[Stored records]
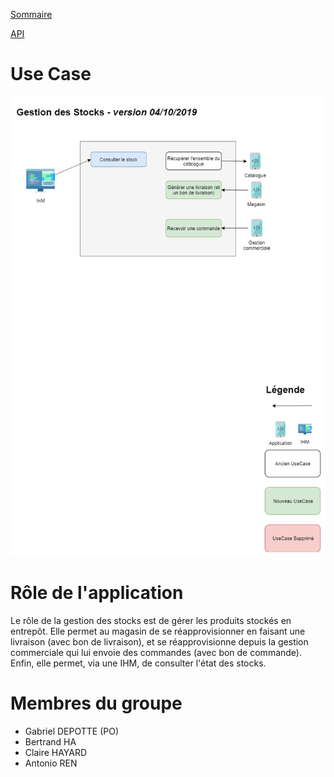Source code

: [Sommaire](https://ursi-2020.github.io/Documentation/)

[API](api.md)

# Use Case

![use_case](img/use-case-sprint2.png)

# Rôle de l'application

Le rôle de la gestion des stocks est de gérer les produits stockés en entrepôt. Elle permet au magasin de se réapprovisionner en faisant une livraison (avec bon de livraison), et se réapprovisionne depuis la gestion commerciale qui lui envoie des commandes (avec bon de commande). Enfin, elle permet, via une IHM, de consulter l'état des stocks.

# Membres du groupe

* Gabriel DEPOTTE (PO)
* Bertrand HA
* Claire HAYARD
* Antonio REN
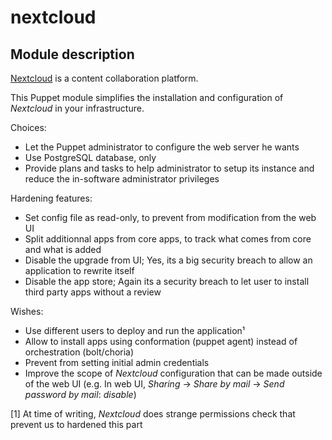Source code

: # nextcloud

## Module description

[Nextcloud](https://nextcloud.com/) is a content collaboration platform.

This Puppet module simplifies the installation and configuration of _Nextcloud_ in your infrastructure.

Choices:
* Let the Puppet administrator to configure the web server he wants
* Use PostgreSQL database, only
* Provide plans and tasks to help administrator to setup its instance and reduce the in-software administrator privileges

Hardening features:

* Set config file as read-only, to prevent from modification from the web UI
* Split additionnal apps from core apps, to track what comes from core and what is added
* Disable the upgrade from UI; Yes, its a big security breach to allow an application to rewrite itself
* Disable the app store; Again its a security breach to let user to install third party apps without a review

Wishes:
* Use different users to deploy and run the application¹
* Allow to install apps using conformation (puppet agent) instead of orchestration (bolt/choria)
* Prevent from setting initial admin credentials
* Improve the scope of _Nextcloud_ configuration that can be made outside of the web UI (e.g. In web UI, _Sharing_ → _Share by mail_ → _Send password by mail_: _disable_)

[1] At time of writing, _Nextcloud_ does strange permissions check that prevent us to hardened this part
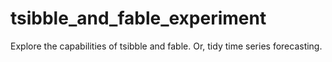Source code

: # tsibble_and_fable_experiment
Explore the capabilities of tsibble and fable. Or, tidy time series forecasting. 
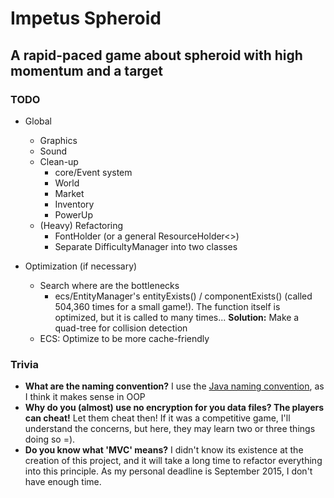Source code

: # Impetus Spheroid
## A rapid-paced game about spheroid with high momentum and a target

### TODO
* Global
  * Graphics
  * Sound
  * Clean-up
  	* core/Event system
	* World
	* Market
	* Inventory
	* PowerUp
  * (Heavy) Refactoring
  	* FontHolder (or a general ResourceHolder<>)
	* Separate DifficultyManager into two classes

* Optimization (if necessary)
  * Search where are the bottlenecks
  	* ecs/EntityManager's entityExists() / componentExists() (called 504,360 times for a small game!).
The function itself is optimized, but it is called to many times...
**Solution:** Make a quad-tree for collision detection
  * ECS: Optimize to be more cache-friendly


### Trivia
* __What are the naming convention?__ I use the [Java naming convention](https://en.wikipedia.org/wiki/Naming_convention_%28programming%29#Java), as I think it makes sense in OOP
* __Why do you (almost) use no encryption for you data files? The players can cheat!__ Let them cheat then! If it was a competitive game, I'll understand the concerns, but here, they may learn two or three things doing so =).
* __Do you know what 'MVC' means?__ I didn't know its existence at the creation of this project, and it will take a long time to refactor everything into this principle. As my personal deadline is September 2015, I don't have enough time.

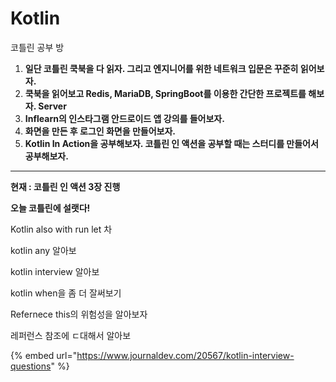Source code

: # Kotlin

코틀린 공부 방

1. **일단 코틀린 쿡북을 다 읽자. 그리고 엔지니어를 위한 네트워크 입문은 꾸준히 읽어보자.**
2. **쿡북을 읽어보고 Redis, MariaDB, SpringBoot를 이용한 간단한 프로젝트를 해보자. Server**
3. **Inflearn의 인스타그램 안드로이드 앱 강의를 들어보자.**
4. **화면을 만든 후 로그인 화면을 만들어보자.**
5. **Kotlin In Action을 공부해보자. 코틀린 인 액션을 공부할 때는 스터디를 만들어서 공부해보자.**

****

&#x20;**현재 : 코틀린 인 액션 3장 진행** &#x20;

&#x20;**오늘 코틀린에 설랫다!**

Kotlin also with run let 차

kotlin any 알아보

kotlin interview 알아보

&#x20;kotlin when을 좀 더 잘써보기

Refernece this의 위험성을 알아보자

레퍼런스 참조에 ㄷ대해서 알아보



{% embed url="https://www.journaldev.com/20567/kotlin-interview-questions" %}

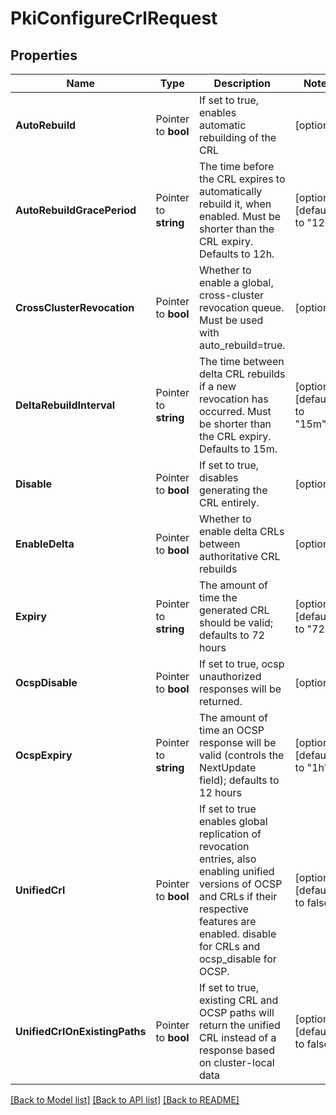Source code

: # PkiConfigureCrlRequest


## Properties

Name | Type | Description | Notes
------------ | ------------- | ------------- | -------------
**AutoRebuild** | Pointer to **bool** | If set to true, enables automatic rebuilding of the CRL | [optional] 
**AutoRebuildGracePeriod** | Pointer to **string** | The time before the CRL expires to automatically rebuild it, when enabled. Must be shorter than the CRL expiry. Defaults to 12h. | [optional] [default to "12h"]
**CrossClusterRevocation** | Pointer to **bool** | Whether to enable a global, cross-cluster revocation queue. Must be used with auto_rebuild&#x3D;true. | [optional] 
**DeltaRebuildInterval** | Pointer to **string** | The time between delta CRL rebuilds if a new revocation has occurred. Must be shorter than the CRL expiry. Defaults to 15m. | [optional] [default to "15m"]
**Disable** | Pointer to **bool** | If set to true, disables generating the CRL entirely. | [optional] 
**EnableDelta** | Pointer to **bool** | Whether to enable delta CRLs between authoritative CRL rebuilds | [optional] 
**Expiry** | Pointer to **string** | The amount of time the generated CRL should be valid; defaults to 72 hours | [optional] [default to "72h"]
**OcspDisable** | Pointer to **bool** | If set to true, ocsp unauthorized responses will be returned. | [optional] 
**OcspExpiry** | Pointer to **string** | The amount of time an OCSP response will be valid (controls the NextUpdate field); defaults to 12 hours | [optional] [default to "1h"]
**UnifiedCrl** | Pointer to **bool** | If set to true enables global replication of revocation entries, also enabling unified versions of OCSP and CRLs if their respective features are enabled. disable for CRLs and ocsp_disable for OCSP. | [optional] [default to false]
**UnifiedCrlOnExistingPaths** | Pointer to **bool** | If set to true, existing CRL and OCSP paths will return the unified CRL instead of a response based on cluster-local data | [optional] [default to false]





[[Back to Model list]](../README.md#documentation-for-models) [[Back to API list]](../README.md#documentation-for-api-endpoints) [[Back to README]](../README.md)


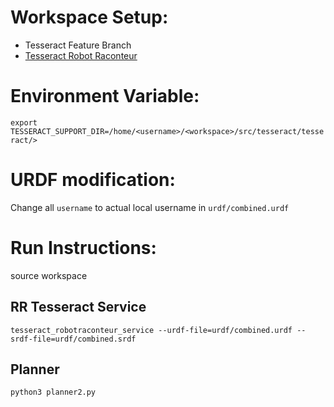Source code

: # Workspace Setup:
* Tesseract Feature Branch
* [Tesseract Robot Raconteur](https://github.com/johnwason/tesseract_robotraconteur)

# Environment Variable:
`export TESSERACT_SUPPORT_DIR=/home/<username>/<workspace>/src/tesseract/tesseract/>`

# URDF modification:
Change all `username` to actual local username in `urdf/combined.urdf`

# Run Instructions:
source workspace
## RR Tesseract Service
`tesseract_robotraconteur_service --urdf-file=urdf/combined.urdf --srdf-file=urdf/combined.srdf`
## Planner
`python3 planner2.py`
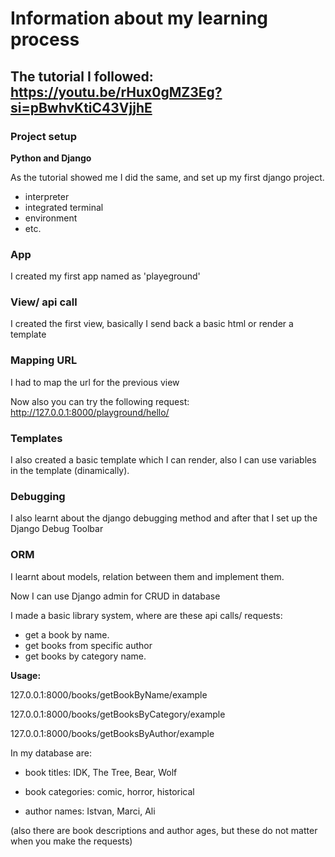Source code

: # Information about my learning process

## The tutorial I followed: https://youtu.be/rHux0gMZ3Eg?si=pBwhvKtiC43VjjhE

### Project setup

**Python and Django**

As the tutorial showed me I did the same, and set up my first django project.

- interpreter
- integrated terminal
- environment
- etc.

### App

I created my first app named as 'playeground'

### View/ api call

I created the first view, basically I send back a basic html or render a template

### Mapping URL

I had to map the url for the previous view

Now also you can try the following request: http://127.0.0.1:8000/playground/hello/

### Templates

I also created a basic template which I can render, also I can use variables in the template (dinamically).

### Debugging

I also learnt about the django debugging method and after that I set up the Django Debug Toolbar

### ORM

I learnt about models, relation between them and implement them.

Now I can use Django admin for CRUD in database

I made a basic library system, where are these api calls/ requests:

- get a book by name.
- get books from specific author
- get books by category name.

**Usage:**

127.0.0.1:8000/books/getBookByName/example

127.0.0.1:8000/books/getBooksByCategory/example

127.0.0.1:8000/books/getBooksByAuthor/example

In my database are:

- book titles: IDK, The Tree, Bear, Wolf

- book categories: comic, horror, historical

- author names: Istvan, Marci, Ali

(also there are book descriptions and author ages, but these do not matter when you make the requests)
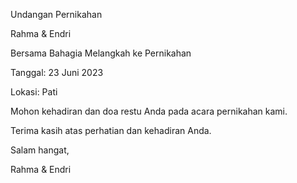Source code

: Undangan Pernikahan

Rahma & Endri

Bersama Bahagia Melangkah ke Pernikahan

Tanggal: 23 Juni 2023

Lokasi: Pati

Mohon kehadiran dan doa restu Anda pada acara pernikahan kami.

Terima kasih atas perhatian dan kehadiran Anda.

Salam hangat,

Rahma & Endri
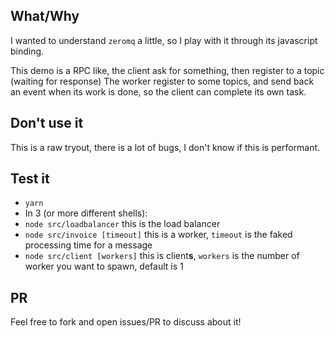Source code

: ## What/Why
I wanted to understand `zeromq` a little, so I play with it through its javascript binding.

This demo is a RPC like, the client ask for something, then register to a topic (waiting for response)
The worker register to some topics, and send back an event when its work is done, so the client can complete its own task.

## Don't use it
This is a raw tryout, there is a lot of bugs, I don't know if this is performant.

## Test it
 - `yarn`
 - In 3 (or more different shells):
  - `node src/loadbalancer` this is the load balancer
  - `node src/invoice [timeout]` this is a worker, `timeout` is the faked processing time for a message
  - `node src/client [workers]` this is client**s**, `workers` is the number of worker you want to spawn, default is 1

## PR
Feel free to fork and open issues/PR to discuss about it!
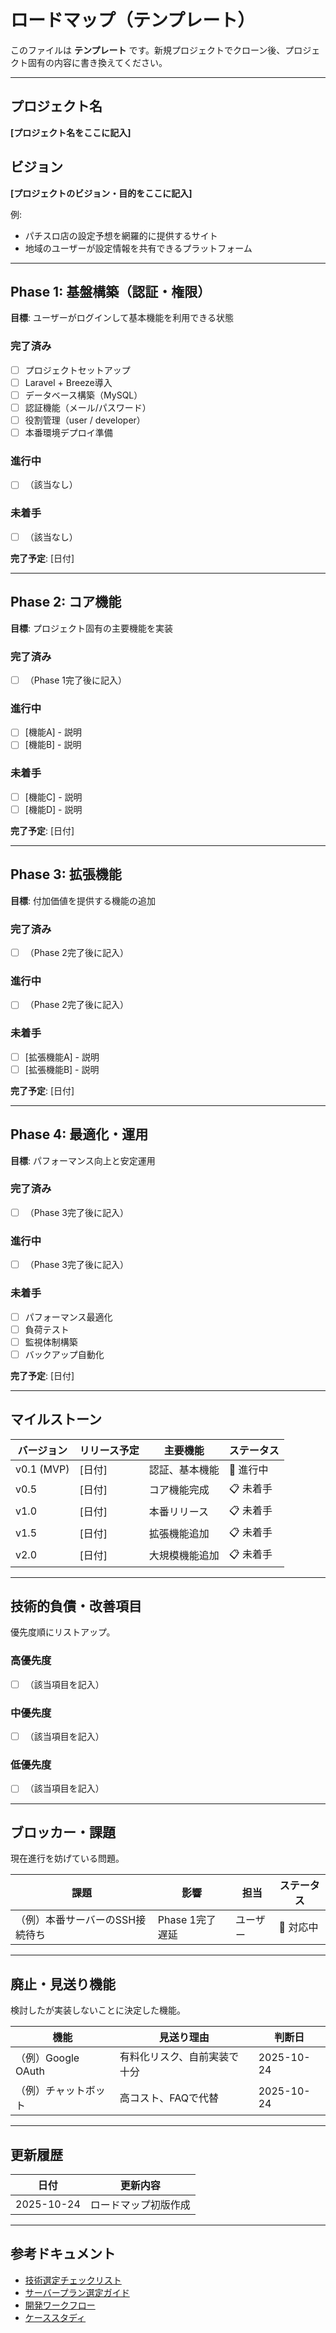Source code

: # ロードマップ（テンプレート）

このファイルは **テンプレート** です。新規プロジェクトでクローン後、プロジェクト固有の内容に書き換えてください。

---

## プロジェクト名

**[プロジェクト名をここに記入]**

## ビジョン

**[プロジェクトのビジョン・目的をここに記入]**

例:
- パチスロ店の設定予想を網羅的に提供するサイト
- 地域のユーザーが設定情報を共有できるプラットフォーム

---

## Phase 1: 基盤構築（認証・権限）

**目標**: ユーザーがログインして基本機能を利用できる状態

### 完了済み
- [ ] プロジェクトセットアップ
- [ ] Laravel + Breeze導入
- [ ] データベース構築（MySQL）
- [ ] 認証機能（メール/パスワード）
- [ ] 役割管理（user / developer）
- [ ] 本番環境デプロイ準備

### 進行中
- [ ] （該当なし）

### 未着手
- [ ] （該当なし）

**完了予定**: [日付]

---

## Phase 2: コア機能

**目標**: プロジェクト固有の主要機能を実装

### 完了済み
- [ ] （Phase 1完了後に記入）

### 進行中
- [ ] [機能A] - 説明
- [ ] [機能B] - 説明

### 未着手
- [ ] [機能C] - 説明
- [ ] [機能D] - 説明

**完了予定**: [日付]

---

## Phase 3: 拡張機能

**目標**: 付加価値を提供する機能の追加

### 完了済み
- [ ] （Phase 2完了後に記入）

### 進行中
- [ ] （Phase 2完了後に記入）

### 未着手
- [ ] [拡張機能A] - 説明
- [ ] [拡張機能B] - 説明

**完了予定**: [日付]

---

## Phase 4: 最適化・運用

**目標**: パフォーマンス向上と安定運用

### 完了済み
- [ ] （Phase 3完了後に記入）

### 進行中
- [ ] （Phase 3完了後に記入）

### 未着手
- [ ] パフォーマンス最適化
- [ ] 負荷テスト
- [ ] 監視体制構築
- [ ] バックアップ自動化

**完了予定**: [日付]

---

## マイルストーン

| バージョン | リリース予定 | 主要機能 | ステータス |
|-----------|-------------|---------|----------|
| v0.1 (MVP) | [日付] | 認証、基本機能 | 🔄 進行中 |
| v0.5 | [日付] | コア機能完成 | 📋 未着手 |
| v1.0 | [日付] | 本番リリース | 📋 未着手 |
| v1.5 | [日付] | 拡張機能追加 | 📋 未着手 |
| v2.0 | [日付] | 大規模機能追加 | 📋 未着手 |

---

## 技術的負債・改善項目

優先度順にリストアップ。

### 高優先度
- [ ] （該当項目を記入）

### 中優先度
- [ ] （該当項目を記入）

### 低優先度
- [ ] （該当項目を記入）

---

## ブロッカー・課題

現在進行を妨げている問題。

| 課題 | 影響 | 担当 | ステータス |
|------|------|------|----------|
| （例）本番サーバーのSSH接続待ち | Phase 1完了遅延 | ユーザー | 🔄 対応中 |

---

## 廃止・見送り機能

検討したが実装しないことに決定した機能。

| 機能 | 見送り理由 | 判断日 |
|------|-----------|--------|
| （例）Google OAuth | 有料化リスク、自前実装で十分 | 2025-10-24 |
| （例）チャットボット | 高コスト、FAQで代替 | 2025-10-24 |

---

## 更新履歴

| 日付 | 更新内容 |
|------|---------|
| 2025-10-24 | ロードマップ初版作成 |

---

## 参考ドキュメント

- [技術選定チェックリスト](./docs/TECH_DECISION_GUIDE.md)
- [サーバープラン選定ガイド](./docs/SERVER_PLANNING.md)
- [開発ワークフロー](./docs/DEVELOPMENT_WORKFLOW.md)
- [ケーススタディ](./docs/CASE_STUDIES.md)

> [Exercise details]
Starting at the line containing "Terima kasih atas" and stopping at the line containing "認証、基本機能 | 🔄 進行中 |", output each line exactly as it appears above. Leave out the pictures.

> [Task result]
Terima kasih atas perhatian dan kehadiran Anda.

Salam hangat,

Rahma & Endri
Source code

: ## What/Why
I wanted to understand `zeromq` a little, so I play with it through its javascript binding.

This demo is a RPC like, the client ask for something, then register to a topic (waiting for response)
The worker register to some topics, and send back an event when its work is done, so the client can complete its own task.

## Don't use it
This is a raw tryout, there is a lot of bugs, I don't know if this is performant.

## Test it
 - `yarn`
 - In 3 (or more different shells):
  - `node src/loadbalancer` this is the load balancer
  - `node src/invoice [timeout]` this is a worker, `timeout` is the faked processing time for a message
  - `node src/client [workers]` this is client**s**, `workers` is the number of worker you want to spawn, default is 1

## PR
Feel free to fork and open issues/PR to discuss about it!
Source code

: # ロードマップ（テンプレート）

このファイルは **テンプレート** です。新規プロジェクトでクローン後、プロジェクト固有の内容に書き換えてください。

---

## プロジェクト名

**[プロジェクト名をここに記入]**

## ビジョン

**[プロジェクトのビジョン・目的をここに記入]**

例:
- パチスロ店の設定予想を網羅的に提供するサイト
- 地域のユーザーが設定情報を共有できるプラットフォーム

---

## Phase 1: 基盤構築（認証・権限）

**目標**: ユーザーがログインして基本機能を利用できる状態

### 完了済み
- [ ] プロジェクトセットアップ
- [ ] Laravel + Breeze導入
- [ ] データベース構築（MySQL）
- [ ] 認証機能（メール/パスワード）
- [ ] 役割管理（user / developer）
- [ ] 本番環境デプロイ準備

### 進行中
- [ ] （該当なし）

### 未着手
- [ ] （該当なし）

**完了予定**: [日付]

---

## Phase 2: コア機能

**目標**: プロジェクト固有の主要機能を実装

### 完了済み
- [ ] （Phase 1完了後に記入）

### 進行中
- [ ] [機能A] - 説明
- [ ] [機能B] - 説明

### 未着手
- [ ] [機能C] - 説明
- [ ] [機能D] - 説明

**完了予定**: [日付]

---

## Phase 3: 拡張機能

**目標**: 付加価値を提供する機能の追加

### 完了済み
- [ ] （Phase 2完了後に記入）

### 進行中
- [ ] （Phase 2完了後に記入）

### 未着手
- [ ] [拡張機能A] - 説明
- [ ] [拡張機能B] - 説明

**完了予定**: [日付]

---

## Phase 4: 最適化・運用

**目標**: パフォーマンス向上と安定運用

### 完了済み
- [ ] （Phase 3完了後に記入）

### 進行中
- [ ] （Phase 3完了後に記入）

### 未着手
- [ ] パフォーマンス最適化
- [ ] 負荷テスト
- [ ] 監視体制構築
- [ ] バックアップ自動化

**完了予定**: [日付]

---

## マイルストーン

| バージョン | リリース予定 | 主要機能 | ステータス |
|-----------|-------------|---------|----------|
| v0.1 (MVP) | [日付] | 認証、基本機能 | 🔄 進行中 |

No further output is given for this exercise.